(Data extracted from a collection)
· · · ·

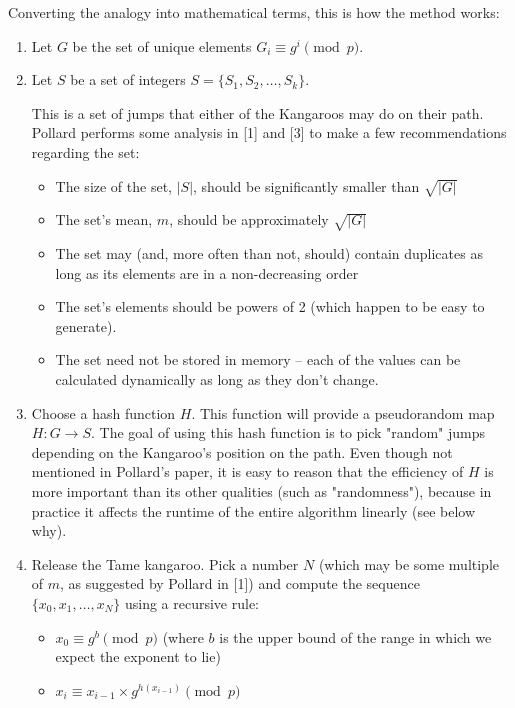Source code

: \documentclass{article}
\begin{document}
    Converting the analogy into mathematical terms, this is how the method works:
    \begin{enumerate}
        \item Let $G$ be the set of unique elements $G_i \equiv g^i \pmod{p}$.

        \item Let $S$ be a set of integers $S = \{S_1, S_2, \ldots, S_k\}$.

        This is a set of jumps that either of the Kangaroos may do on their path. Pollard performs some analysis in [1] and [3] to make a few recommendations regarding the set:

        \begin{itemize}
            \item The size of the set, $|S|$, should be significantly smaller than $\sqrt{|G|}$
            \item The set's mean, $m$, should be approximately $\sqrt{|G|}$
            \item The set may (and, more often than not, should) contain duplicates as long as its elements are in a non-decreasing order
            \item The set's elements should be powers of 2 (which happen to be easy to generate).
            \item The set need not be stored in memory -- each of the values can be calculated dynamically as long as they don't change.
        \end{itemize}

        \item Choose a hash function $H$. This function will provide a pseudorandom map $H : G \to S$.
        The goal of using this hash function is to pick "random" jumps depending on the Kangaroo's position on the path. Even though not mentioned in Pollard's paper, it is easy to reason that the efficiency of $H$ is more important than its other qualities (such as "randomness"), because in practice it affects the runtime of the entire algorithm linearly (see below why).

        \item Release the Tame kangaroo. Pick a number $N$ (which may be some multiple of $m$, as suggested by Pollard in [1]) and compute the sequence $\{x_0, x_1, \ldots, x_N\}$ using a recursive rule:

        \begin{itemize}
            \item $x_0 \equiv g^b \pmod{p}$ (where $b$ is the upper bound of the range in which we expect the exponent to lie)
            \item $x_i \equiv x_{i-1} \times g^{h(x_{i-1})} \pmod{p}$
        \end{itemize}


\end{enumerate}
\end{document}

· · · ·

The result should be a word-for-word restatement of all the data, without images.

Source code

: \documentclass{article}
\begin{document}
    Converting the analogy into mathematical terms, this is how the method works:
    \begin{enumerate}
        \item Let $G$ be the set of unique elements $G_i \equiv g^i \pmod{p}$.

        \item Let $S$ be a set of integers $S = \{S_1, S_2, \ldots, S_k\}$.

        This is a set of jumps that either of the Kangaroos may do on their path. Pollard performs some analysis in [1] and [3] to make a few recommendations regarding the set:

        \begin{itemize}
            \item The size of the set, $|S|$, should be significantly smaller than $\sqrt{|G|}$
            \item The set's mean, $m$, should be approximately $\sqrt{|G|}$
            \item The set may (and, more often than not, should) contain duplicates as long as its elements are in a non-decreasing order
            \item The set's elements should be powers of 2 (which happen to be easy to generate).
            \item The set need not be stored in memory -- each of the values can be calculated dynamically as long as they don't change.
        \end{itemize}

        \item Choose a hash function $H$. This function will provide a pseudorandom map $H : G \to S$.
        The goal of using this hash function is to pick "random" jumps depending on the Kangaroo's position on the path. Even though not mentioned in Pollard's paper, it is easy to reason that the efficiency of $H$ is more important than its other qualities (such as "randomness"), because in practice it affects the runtime of the entire algorithm linearly (see below why).

        \item Release the Tame kangaroo. Pick a number $N$ (which may be some multiple of $m$, as suggested by Pollard in [1]) and compute the sequence $\{x_0, x_1, \ldots, x_N\}$ using a recursive rule:

        \begin{itemize}
            \item $x_0 \equiv g^b \pmod{p}$ (where $b$ is the upper bound of the range in which we expect the exponent to lie)
            \item $x_i \equiv x_{i-1} \times g^{h(x_{i-1})} \pmod{p}$
        \end{itemize}


\end{enumerate}
\end{document}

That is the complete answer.